Monday, October 26, 2020

Sarcoma

 

Fue al final del verano del 83, en el Hospital General de Tijuana. La paciente era una pocha de Los Ángeles, una hommie de treinta y tantos que parecía  de sesenta, demacrada, carcomida, con manchas rosas en la cara, ardiendo en fiebre, tan moribunda y en la ruina como tantos de los que cruzan por esa puerta. La diferencia es que la pocha aterraba a todo el mundo y nadie se le quería acercar.

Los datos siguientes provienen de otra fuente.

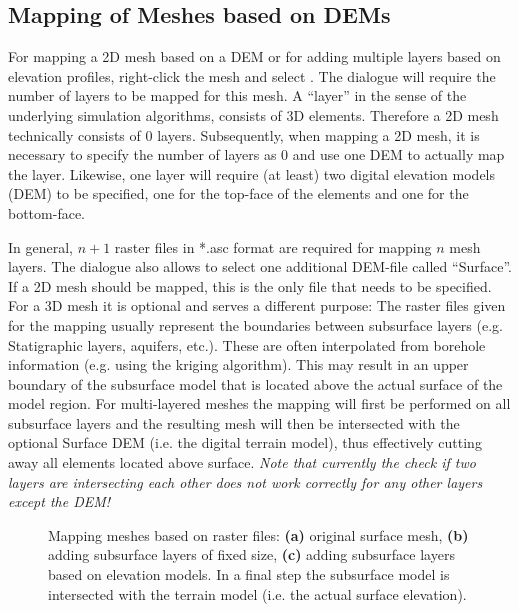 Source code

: \subsection{Mapping of Meshes based on DEMs}
\label{meshondemmapping}

For mapping a 2D mesh based on a DEM or for adding multiple layers based on elevation profiles, right-click the mesh and select . The dialogue will require the number of layers to be mapped for this mesh. A ``layer'' in the sense of the underlying simulation algorithms, consists of 3D elements. Therefore a 2D mesh technically consists of $0$ layers. Subsequently, when mapping a 2D mesh, it is necessary to specify the number of layers as $0$ and use one DEM to actually map the layer. Likewise, one layer will require (at least) two digital elevation models (DEM) to be specified, one for the top-face of the elements and one for the bottom-face.

In general, $n+1$ raster files in *.asc format are required for mapping $n$ mesh layers. The dialogue also allows to select one additional DEM-file called ``Surface''. If a 2D mesh should be mapped, this is the only file that needs to be specified. For a 3D mesh it is optional and serves a different purpose: The raster files given for the mapping usually represent the boundaries between subsurface layers (e.g. Statigraphic layers, aquifers, etc.). These are often interpolated from borehole information (e.g. using the kriging algorithm). This may result in an upper boundary of the subsurface model that is located above the actual surface of the model region. For multi-layered meshes the mapping will first be performed on all subsurface layers and the resulting mesh will then be intersected with the optional Surface DEM (i.e. the digital terrain model), thus effectively cutting away all elements located above surface. \emph{Note that currently the check if two layers are intersecting each other does \emph{not} work correctly for any other layers except the DEM!}

\begin{figure}[tb]
\begin{center}
\enspace
{}\enspace
{}
\end{center}
\caption{Mapping meshes based on raster files: \textbf{(a)} original surface mesh, \textbf{(b)} adding subsurface layers of fixed size, \textbf{(c)} adding subsurface layers based on elevation models. In a final step the subsurface model is intersected with the terrain model (i.e. the actual surface elevation).}
\label{fig:RasterMapping}
\end{figure}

Fue la doctora Remedios Lozada quien la atendió. Aunque estábamos saturados, se le destinó un cuarto propio que fue  aislado por completo con medidas de seguridad que nunca antes habíamos empleado. No cualquiera podía entrar y para hacerlo había que cubrirse por completo con un traje hermético. Se trataba, al parecer, de esa nueva enfermedad tan rara que estaba matando homosexuales y haitianos en Estados Unidos y aún desconocíamos  casi todo de ella. La doctora me eligió como su asistente en ese arduo proceso. Entrábamos a aquel espacio con el cuidado y el terror de quien manipulará material radioactivo sabiendo que ahí, sobre esa cama, yacía algo terrible y desconocido para la ciencia, algo oscuro y mórbido que no alcanzábamos a dimensionar. Aquel era el primer caso registrado en un hospital mexicano.  Tal vez hoy lo hemos acabado por asumir como algo cotidiano, pero en 1983 aquello en verdad aterraba. Aquel sarcoma era el rostro de lo que entonces era visto como una plaga apocalíptica. La paciente murió a las pocas semanas.

HG

 

Al principio todo fue cumplir órdenes, aguantar sopapeadas y regaños, llevar, traer y sostener vendas y alcoholes, pero claro, eso solo fue al principio. Después el ritmo demencial de ese descomunal moridero nos envolvió y se encargó de contagiarnos su locura y todas tuvimos que hacer de todo y entrarle parejo. Creo que el único día de mi vida en que vi vacío y en calma  al Hospital General fue el primero, cuando entró en funciones, pues al caer la tarde ya habían llegado los primeros internos y desde entonces no han parado de llegar, día tras día, hora tras hora. La ciudad se encarga de proveer siempre un nuevo moribundo, uno tras otro, cada uno con los minutos contados. En el Hospital General recibimos a los que nadie quiere recibir, a los no afiliados al Seguro Social, a los que nunca han podido destinar un peso para pagar un médico privado, los mil y un sobrevivientes de la economía subterránea, la carne de cañón machacada por las fauces de esta gran bestia urbana. Deportados, indigentes, paracaidistas, migrantes recién llegados. Entonces me acostumbré a ver morir y me acostumbré rápido.